How can i create a single dataloader for my two csv files . I have tried this

data_file1 = “/Data_train_A.csv”
rnaseq = pd.read_csv(data_file1, index_col=0, header=0)
rnaseq_tensor1 = torch.FloatTensor(rnaseq.values)
#print(rnaseq.shape)

data_file2 = “/Data_train_B.csv”
rnaseq = pd.read_csv(data_file2, index_col=0, header=0)
rnaseq_tensor2 = torch.FloatTensor(rnaseq.values)
#print(rnaseq.shape)

dataset = TensorDataset(rnaseq_tensor1,rnaseq_tensor2)
dataloader = DataLoader(dataset,batchsize=2)

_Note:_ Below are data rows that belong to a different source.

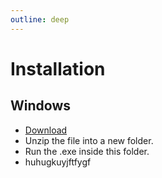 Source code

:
 ```yaml
---
outline: deep
---
```


# Installation

## Windows

- [Download](https://github.com/tom-mohr/particle-life-app/releases/latest/download/particle-life-app.zip)
- Unzip the file into a new folder.
- Run the .exe inside this folder.
- huhugkuyjftfygf

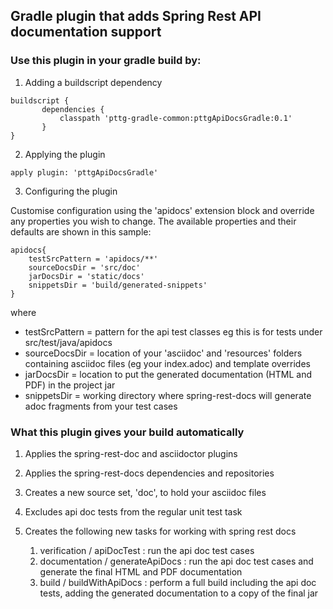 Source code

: ## Gradle plugin that adds Spring Rest API documentation support

### Use this plugin in your gradle build by:

1. Adding a buildscript dependency

```
buildscript {
       dependencies {
           classpath 'pttg-gradle-common:pttgApiDocsGradle:0.1'
       }
}
```

2. Applying the plugin

```
apply plugin: 'pttgApiDocsGradle'
```

3. Configuring the plugin

Customise configuration using the 'apidocs' extension block and override any properties you wish to change.
The available properties and their defaults are shown in this sample:

```
apidocs{
    testSrcPattern = 'apidocs/**'
    sourceDocsDir = 'src/doc'
    jarDocsDir = 'static/docs'
    snippetsDir = 'build/generated-snippets'
}
```

where
 * testSrcPattern = pattern for the api test classes eg this is for tests under src/test/java/apidocs
 * sourceDocsDir = location of your 'asciidoc' and 'resources' folders containing asciidoc files (eg your index.adoc) and template overrides
 * jarDocsDir = location to put the generated documentation (HTML and PDF) in the project jar
 * snippetsDir = working directory where spring-rest-docs will generate adoc fragments from your test cases

### What this plugin gives your build automatically

1. Applies the spring-rest-doc and asciidoctor plugins

2. Applies the spring-rest-docs dependencies and repositories

3. Creates a new source set, 'doc', to hold your asciidoc files

4. Excludes api doc tests from the regular unit test task

5. Creates the following new tasks for working with spring rest docs
   1. verification / apiDocTest : run the api doc test cases
   2. documentation / generateApiDocs : run the api doc test cases and generate the final HTML and PDF documentation
   3. build / buildWithApiDocs : perform a full build including the api doc tests, adding the generated documentation to a copy of the final jar 

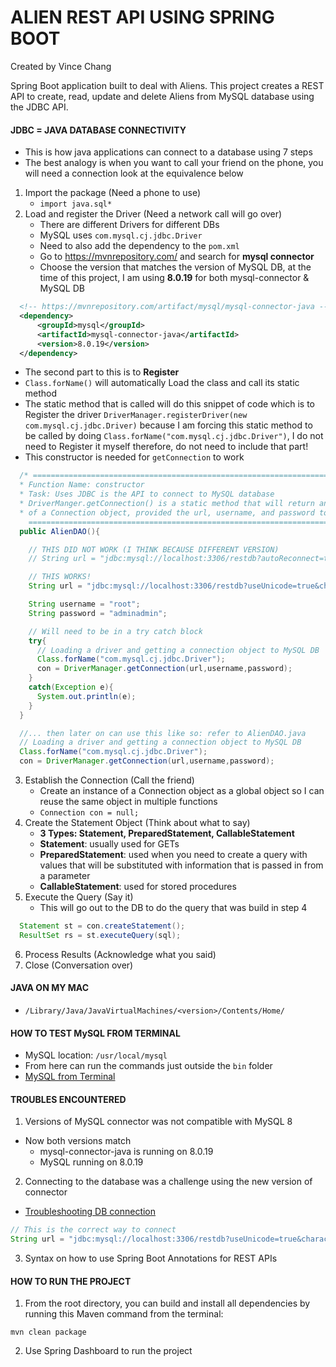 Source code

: # ALIEN REST API USING SPRING BOOT

Created by Vince Chang </br>

Spring Boot application built to deal with Aliens. This project creates a REST
API to create, read, update and delete Aliens from MySQL database using the
JDBC API.

#### JDBC = JAVA DATABASE CONNECTIVITY

- This is how java applications can connect to a database using 7 steps
- The best analogy is when you want to call your friend on the phone, you will
  need a connection look at the equivalence below

1. Import the package (Need a phone to use)
   - `import java.sql*`
2. Load and register the Driver (Need a network call will go over)
   - There are different Drivers for different DBs
   - MySQL uses `com.mysql.cj.jdbc.Driver`
   - Need to also add the dependency to the `pom.xml`
   - Go to https://mvnrepository.com/ and search for **mysql connector**
   - Choose the version that matches the version of MySQL DB, at the time
     of this project, I am using **8.0.19** for both mysql-connector & MySQL DB

```xml
  <!-- https://mvnrepository.com/artifact/mysql/mysql-connector-java -->
  <dependency>
      <groupId>mysql</groupId>
      <artifactId>mysql-connector-java</artifactId>
      <version>8.0.19</version>
  </dependency>
```

- The second part to this is to **Register**
- `Class.forName()` will automatically Load the class and call its static method
- The static method that is called will do this snippet of code which is to
  Register the driver `DriverManager.registerDriver(new com.mysql.cj.jdbc.Driver)`
  because I am forcing this static method to be called by doing
  `Class.forName("com.mysql.cj.jdbc.Driver")`, I do not need to Register it
  myself therefore, do not need to include that part!
- This constructor is needed for `getConnection` to work

```java
  /* =========================================================================
  * Function Name: constructor
  * Task: Uses JDBC is the API to connect to MySQL database
  * DriverManger.getConnection() is a static method that will return an instance
  * of a Connection object, provided the url, username, and password to the DB
    ========================================================================= */
  public AlienDAO(){

    // THIS DID NOT WORK (I THINK BECAUSE DIFFERENT VERSION)
    // String url = "jdbc:mysql://localhost:3306/restdb?autoReconnect=true&useSSL=false";

    // THIS WORKS!
    String url = "jdbc:mysql://localhost:3306/restdb?useUnicode=true&characterEncoding=UTF-8&zeroDateTimeBehavior=CONVERT_TO_NULL&serverTimezone=GMT";

    String username = "root";
    String password = "adminadmin";

    // Will need to be in a try catch block
    try{
      // Loading a driver and getting a connection object to MySQL DB
      Class.forName("com.mysql.cj.jdbc.Driver");
      con = DriverManager.getConnection(url,username,password);
    }
    catch(Exception e){
      System.out.println(e);
    }
  }

  //... then later on can use this like so: refer to AlienDAO.java
  // Loading a driver and getting a connection object to MySQL DB
  Class.forName("com.mysql.cj.jdbc.Driver");
  con = DriverManager.getConnection(url,username,password);
```

3. Establish the Connection (Call the friend)
   - Create an instance of a Connection object as a global object so I can
     reuse the same object in multiple functions
   - `Connection con = null;`
4. Create the Statement Object (Think about what to say)
   - **3 Types: Statement, PreparedStatement, CallableStatement**
   - **Statement**: usually used for GETs
   - **PreparedStatement**: used when you need to create a query with values that
     will be substituted with information that is passed in from a parameter
   - **CallableStatement**: used for stored procedures
5. Execute the Query (Say it)
   - This will go out to the DB to do the query that was build in step 4

```java
  Statement st = con.createStatement();
  ResultSet rs = st.executeQuery(sql);
```

6. Process Results (Acknowledge what you said)
7. Close (Conversation over)

#### JAVA ON MY MAC

- `/Library/Java/JavaVirtualMachines/<version>/Contents/Home/`

#### HOW TO TEST MySQL FROM TERMINAL

- MySQL location: `/usr/local/mysql`
- From here can run the commands just outside the `bin` folder
- [MySQL from Terminal](https://dev.mysql.com/doc/refman/8.0/en/testing-server.html)

#### TROUBLES ENCOUNTERED

1. Versions of MySQL connector was not compatible with MySQL 8

- Now both versions match
  - mysql-connector-java is running on 8.0.19
  - MySQL running on 8.0.19

2.  Connecting to the database was a challenge using the new version of connector

- [Troubleshooting DB connection](https://stackoverflow.com/questions/50382824/mysqlnontransientconnectionexception-could-not-create-connection-to-database-ser)

```java
// This is the correct way to connect
String url = "jdbc:mysql://localhost:3306/restdb?useUnicode=true&characterEncoding=UTF-8&zeroDateTimeBehavior=CONVERT_TO_NULL&serverTimezone=GMT";
```

3. Syntax on how to use Spring Boot Annotations for REST APIs

#### HOW TO RUN THE PROJECT

1. From the root directory, you can build and install all dependencies by
   running this Maven command from the terminal:

`mvn clean package`

2. Use Spring Dashboard to run the project
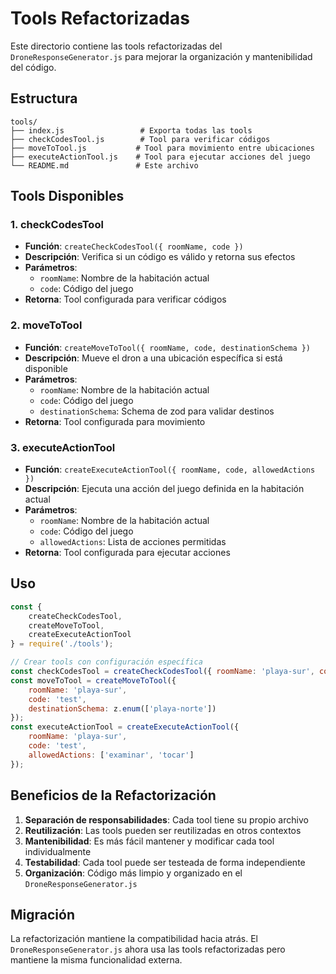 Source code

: # Tools Refactorizadas

Este directorio contiene las tools refactorizadas del `DroneResponseGenerator.js` para mejorar la organización y mantenibilidad del código.

## Estructura

```
tools/
├── index.js                 # Exporta todas las tools
├── checkCodesTool.js        # Tool para verificar códigos
├── moveToTool.js           # Tool para movimiento entre ubicaciones
├── executeActionTool.js    # Tool para ejecutar acciones del juego
└── README.md               # Este archivo
```

## Tools Disponibles

### 1. checkCodesTool
- **Función**: `createCheckCodesTool({ roomName, code })`
- **Descripción**: Verifica si un código es válido y retorna sus efectos
- **Parámetros**:
  - `roomName`: Nombre de la habitación actual
  - `code`: Código del juego
- **Retorna**: Tool configurada para verificar códigos

### 2. moveToTool
- **Función**: `createMoveToTool({ roomName, code, destinationSchema })`
- **Descripción**: Mueve el dron a una ubicación específica si está disponible
- **Parámetros**:
  - `roomName`: Nombre de la habitación actual
  - `code`: Código del juego
  - `destinationSchema`: Schema de zod para validar destinos
- **Retorna**: Tool configurada para movimiento

### 3. executeActionTool
- **Función**: `createExecuteActionTool({ roomName, code, allowedActions })`
- **Descripción**: Ejecuta una acción del juego definida en la habitación actual
- **Parámetros**:
  - `roomName`: Nombre de la habitación actual
  - `code`: Código del juego
  - `allowedActions`: Lista de acciones permitidas
- **Retorna**: Tool configurada para ejecutar acciones

## Uso

```javascript
const { 
    createCheckCodesTool, 
    createMoveToTool, 
    createExecuteActionTool 
} = require('./tools');

// Crear tools con configuración específica
const checkCodesTool = createCheckCodesTool({ roomName: 'playa-sur', code: 'test' });
const moveToTool = createMoveToTool({ 
    roomName: 'playa-sur', 
    code: 'test', 
    destinationSchema: z.enum(['playa-norte']) 
});
const executeActionTool = createExecuteActionTool({ 
    roomName: 'playa-sur', 
    code: 'test', 
    allowedActions: ['examinar', 'tocar'] 
});
```

## Beneficios de la Refactorización

1. **Separación de responsabilidades**: Cada tool tiene su propio archivo
2. **Reutilización**: Las tools pueden ser reutilizadas en otros contextos
3. **Mantenibilidad**: Es más fácil mantener y modificar cada tool individualmente
4. **Testabilidad**: Cada tool puede ser testeada de forma independiente
5. **Organización**: Código más limpio y organizado en el `DroneResponseGenerator.js`

## Migración

La refactorización mantiene la compatibilidad hacia atrás. El `DroneResponseGenerator.js` ahora usa las tools refactorizadas pero mantiene la misma funcionalidad externa.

for batch_idx, (a,b) in enumerate(dataloader):
print(a.shape, b.shape)

What does the print statement output and what is your expectation? :slight_smile:

Do you want this as one big list or do you want them parallel?

i want them as an input to my cycleGan, where we have data from domain A and domain B

i want them as an input to my cycleGan, where we have data from domain A and domain B. It is used for mapping from domain A to B . So my inputs are both ata time to cycleGan

And do you get any error using this approach?
We would need the error message or some more information on what’s not working to help debugging. :wink:

yeah it shows me this


AssertionError Traceback (most recent call last)

in ()
10 #print(rnaseq.shape)
11
—> 12 dataset = TensorDataset(rnaseq_tensor1,rnaseq_tensor2)
13 dataloader = DataLoader(dataset,batchsize=2)
14

/usr/local/lib/python3.6/dist-packages/torch/utils/data/dataset.py in init(self, *tensors)
156
157 def init(self, *tensors):
–> 158 assert all(tensors[0].size(0) == tensor.size(0) for tensor in tensors)
159 self.tensors = tensors
160

AssertionError:

This error points to different lengths of both input tensors.
TensorDataset would return samples from both inputs using the same index internally.
If one tensor contains more samples (dim0 is used for indexing), this error is thrown.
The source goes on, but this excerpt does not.